What advice do you give to your students?
The most important lesson is that good history begins with questions. Good historians are not afraid to ask big questions about the past, and they are willing to look in unexpected places for the answers.

If you weren’t an academic, what do you think you’d be doing?
My 24-year-old son gave me a greeting card several months ago that reads “Stages of Quarantine: 1. Buy a Peloton. 2. Bake banana bread. 3. Become a Social Justice Attorney Fighting to Dismantle Systemic Racism.” This was early in the shutdown, and at the time the card was funny because I had already done the first two things. It hangs above my desk now because I still dream of doing that third thing.

Paul Basken


Jennifer Windsor will take up the role of acting vice-chancellor of Victoria University of Wellington from March 2022. Currently pro vice-chancellor of the Wellington Faculties of Humanities and Social Sciences and Education, she will act as vice-chancellor when the incumbent, Grant Guilford, retires and will hold the position until a permanent successor is appointed. “Professor Windsor is a very experienced leader who knows the university well,” said chancellor Neil Paviour-Smith. “She has built strong, inclusive relationships across the university, with council members and with external partners, and she is positive and optimistic about the university’s future.” International recruitment for a new vice-chancellor will begin in the new year.
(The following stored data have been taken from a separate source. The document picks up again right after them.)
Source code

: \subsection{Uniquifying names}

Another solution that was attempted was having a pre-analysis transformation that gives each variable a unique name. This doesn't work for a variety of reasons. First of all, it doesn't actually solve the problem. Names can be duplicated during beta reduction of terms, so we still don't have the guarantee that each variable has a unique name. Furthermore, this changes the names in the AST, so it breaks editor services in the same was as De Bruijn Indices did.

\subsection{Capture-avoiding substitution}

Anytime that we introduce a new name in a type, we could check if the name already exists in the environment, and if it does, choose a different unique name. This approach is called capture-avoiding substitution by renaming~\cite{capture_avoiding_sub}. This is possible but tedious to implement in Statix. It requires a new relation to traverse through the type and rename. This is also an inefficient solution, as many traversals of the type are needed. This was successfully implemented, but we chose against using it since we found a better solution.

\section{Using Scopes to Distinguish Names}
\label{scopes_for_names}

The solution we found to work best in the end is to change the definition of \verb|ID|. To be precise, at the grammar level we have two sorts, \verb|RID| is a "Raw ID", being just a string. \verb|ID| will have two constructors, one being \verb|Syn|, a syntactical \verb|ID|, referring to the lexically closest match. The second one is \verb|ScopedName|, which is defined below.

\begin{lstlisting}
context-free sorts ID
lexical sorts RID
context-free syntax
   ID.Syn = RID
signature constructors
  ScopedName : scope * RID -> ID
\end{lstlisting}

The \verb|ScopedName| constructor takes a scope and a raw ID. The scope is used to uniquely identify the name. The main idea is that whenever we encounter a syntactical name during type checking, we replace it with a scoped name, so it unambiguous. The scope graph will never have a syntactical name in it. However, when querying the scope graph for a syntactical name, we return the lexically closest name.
Rhodes College has appointed Southern Methodist University law professor Jennifer M. Collins as its next president, with the Memphis institution billing her “an inspiring leader, beloved educator and committed proponent of the value of the liberal arts”. The appointment “is the happy result of a lengthy and thorough national search which drew interest and applications from an incredibly diverse pool of candidates from inside and outside higher education,” said chair of trustees Cary Fowler. Professor Collins said: “Rhodes famously provides a rigorous and innovative liberal arts education in the heart of the city, all while emphasising an abiding commitment to service and the development of leaders of character and compassion.”
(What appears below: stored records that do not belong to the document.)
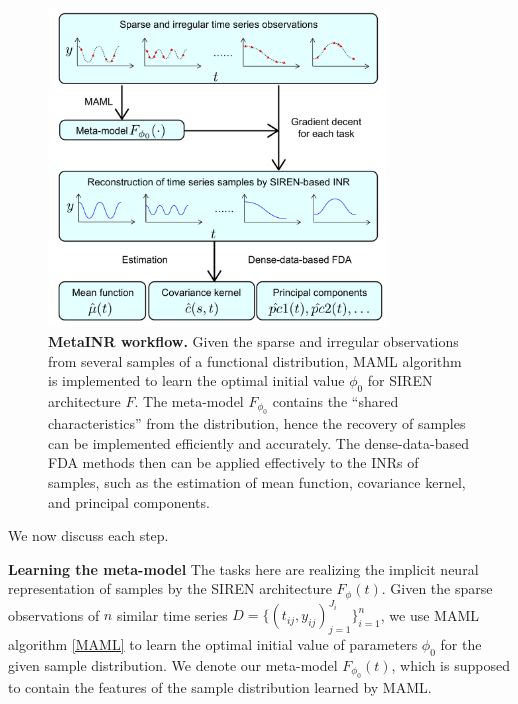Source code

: \documentclass{article}
\begin{document}
\begin{figure}[htb]
  \centering
  \includegraphics[width=0.8\textwidth]{illustration.pdf}
  \caption{\textbf{MetaINR workflow.} Given the sparse and irregular observations from several samples of a functional distribution, MAML algorithm is implemented to learn the optimal initial value $\phi_0$ for SIREN architecture $F$. 
  The meta-model $F_{\phi_0}$ contains the ``shared characteristics'' from the distribution, hence the recovery of samples can be implemented efficiently and accurately.
  The dense-data-based FDA methods then can be applied effectively to the INRs of samples, such as the estimation of mean function, covariance kernel, and principal components.}
  \label{MetaINR workflow}
\end{figure}


We now discuss each step.

\textbf{Learning the meta-model}
The tasks here are realizing the implicit neural representation of samples by the SIREN architecture $F_\phi(t)$.
Given the sparse observations of $n$ similar time series $D=\{(t_{ij},y_{ij})_{j=1}^{J_i}\}_{i=1}^n$,
we use MAML algorithm \ref{MAML} to learn the optimal initial value of parameters $\phi_0$ for the given sample distribution.
We denote our meta-model $F_{\phi_0}(t)$, which is supposed to contain the features of the sample distribution learned by MAML.
\end{document}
Swinburne University of Technology has announced three executive appointments: Chris Pilgrim as senior deputy vice-chancellor and chief academic officer; Sarah Maddison as deputy vice-chancellor, education, experience and employability; and Karen Hapgood as deputy vice-chancellor, research.

Plymouth College of Art has appointed artist, inventor and multidisciplinary researcher Thomas Duggan as a lecturer on its craft and material practices degree. With specialisms in biotechnology and advanced robotic fabrication, his career “has explored the intersections between craft, material science, architecture, design, robotics and sculpture”.